In a resolution adopted by 336 votes to 220, MEPs called on Italy to bring the practice to an immediate halt.
Italy's foreign minister said the move was "politically motivated and based on prejudices" against the country.
The government says it has begun fingerprinting as part of a broader crackdown against crime.
The resolution called on Italy "to refrain from collecting the fingerprints from Roma, including minors, as this would clearly constitute an act of discrimination based on race and ethnic origin".
It also "condemned utterly and without equivocation all forms of racism and discrimination faced by the Roma and those seen as 'gypsies'".
Italy's right-wing government introduced the fingerprinting measure saying it would cut crime, avoid children being used for begging and help identify illegal immigrants for expulsion.
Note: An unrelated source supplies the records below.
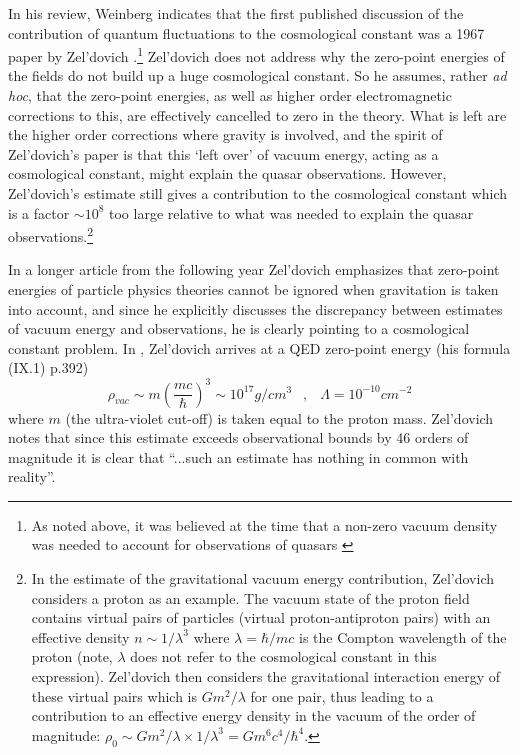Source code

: \documentclass[12pt]{article}
\newcommand{\beq}{\begin{equation}}
\newcommand{\eeq}{\end{equation}}
\begin{document}
In his review, Weinberg indicates that the first published discussion
of the contribution of quantum fluctuations to the cosmological
constant was a 1967 paper by Zel'dovich
\cite{zeldovich67}.\footnote{As noted above, it was believed at the
time that a non-zero vacuum density was needed to account for
observations of quasars \cite{petrosian74}} Zel'dovich does not
address why the zero-point energies of the fields do not build up a
huge cosmological constant.  So he assumes, rather {\em ad hoc}, that
the zero-point energies, as well as higher order electromagnetic
corrections to this, are effectively cancelled to zero in the
theory. What is left are the higher order corrections
where gravity is involved, and the spirit of Zel'dovich's paper is
that this `left over' of vacuum energy, acting as a cosmological
constant, might explain the quasar observations. However, Zel'dovich's
estimate still gives a contribution to the cosmological constant which
is a factor $\sim 10^8$ too large relative to what was needed to
explain the quasar observations.\footnote{In the estimate of the
gravitational vacuum energy contribution, Zel'dovich considers a
proton as an example. The vacuum state of the proton field contains virtual
pairs of particles (virtual proton-antiproton pairs) with an effective
density $ n \sim 1 / \lambda^3 $ where $\lambda =
\hbar/ m c$ is the Compton wavelength of the proton (note, $\lambda$
does not refer to the cosmological constant in this expression). 
Zel'dovich then considers the gravitational
interaction energy of these virtual pairs which is $G m^2 /
\lambda$ for one pair, thus leading to a contribution to an
effective energy density in the vacuum of the order of magnitude: $
\rho_0 \sim G m^2/\lambda \times 1/\lambda^3 = G m^6 c^4 / \hbar^4 $.}

In a longer article \cite{zeldovich68} from the following year
Zel'dovich emphasizes that zero-point energies of particle
physics theories cannot be ignored when gravitation is taken into
account, and since he explicitly discusses the discrepancy
between estimates of vacuum energy and observations, he is
clearly pointing to a cosmological constant problem. In
\cite{zeldovich68}, Zel'dovich arrives at a QED zero-point energy
(his formula (IX.1) p.392) 
\beq 
\rho_{vac} \sim m \left (\frac{mc}{\hbar} \right ) ^3 \sim 10^{17} g/cm^3
\:\;\; , \:\;\; \Lambda = 10^{-10} cm^{-2}
\eeq
where $m$ (the ultra-violet cut-off) is taken equal to the proton
mass. Zel'dovich notes that since this estimate exceeds
observational bounds by 46 orders of magnitude it is clear that
``...such an estimate has nothing in common with reality''. 
\end{document}
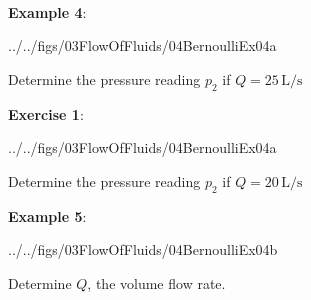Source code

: \documentclass[10pt]{amsart}
\begin{document}
\newpage~
\newpage

\begin{minipage}[t]{0.4\textwidth}
	\raggedright
	\textbf{Example 4}:\\
	\vspace*{-0.5cm}
	\begin{cfig}[0.42]{../../figs/03FlowOfFluids/04BernoulliEx04a}\end{cfig}
	Determine the pressure reading  $p_2$ if $Q=25\,\text{L/s}$
	
	
\end{minipage}
\newpage


\begin{minipage}[t]{0.4\textwidth}
	\raggedright
	\textbf{Exercise 1}:\\
	\vspace*{-0.5cm}
	\begin{cfig}[0.42]{../../figs/03FlowOfFluids/04BernoulliEx04a}\end{cfig}
	Determine the pressure reading  $p_2$ if $Q=20\,\text{L/s}$
	
	
	
\end{minipage}
\newpage

\begin{minipage}[t]{0.42\textwidth}
	\raggedright
	\textbf{Example 5}:\\
	\vspace*{-0.5cm}
	\begin{cfig}[0.4]{../../figs/03FlowOfFluids/04BernoulliEx04b}\end{cfig}
	Determine $Q$, the volume flow rate.
	
	
\end{minipage}

\newpage

\newpage
\end{document}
An estimated 150,000 Roma live in Italy, mainly in squalid conditions in one of an estimated 700 encampments on the outskirts of major cities such as Rome, Milan and Naples.
Italian newspapers have published pictures of officials taking fingerprints from gypsies living in and around the southern city of Naples and filing the prints according to religion, ethnicity and level of education.
The European resolution, while non-binding, does send out a strong political message.
The lawmakers urged the European Commission to see if the Italian measures - which have also been criticised by UN children's agency Unicef - were violating European law.
But former EU Justice Commissioner and current Italian Foreign Minister Franco Frattini defended the measure which he said "does not target ethnic groups and is not inspired by racism but by the elementary need to identify anyone who does not have a valid document".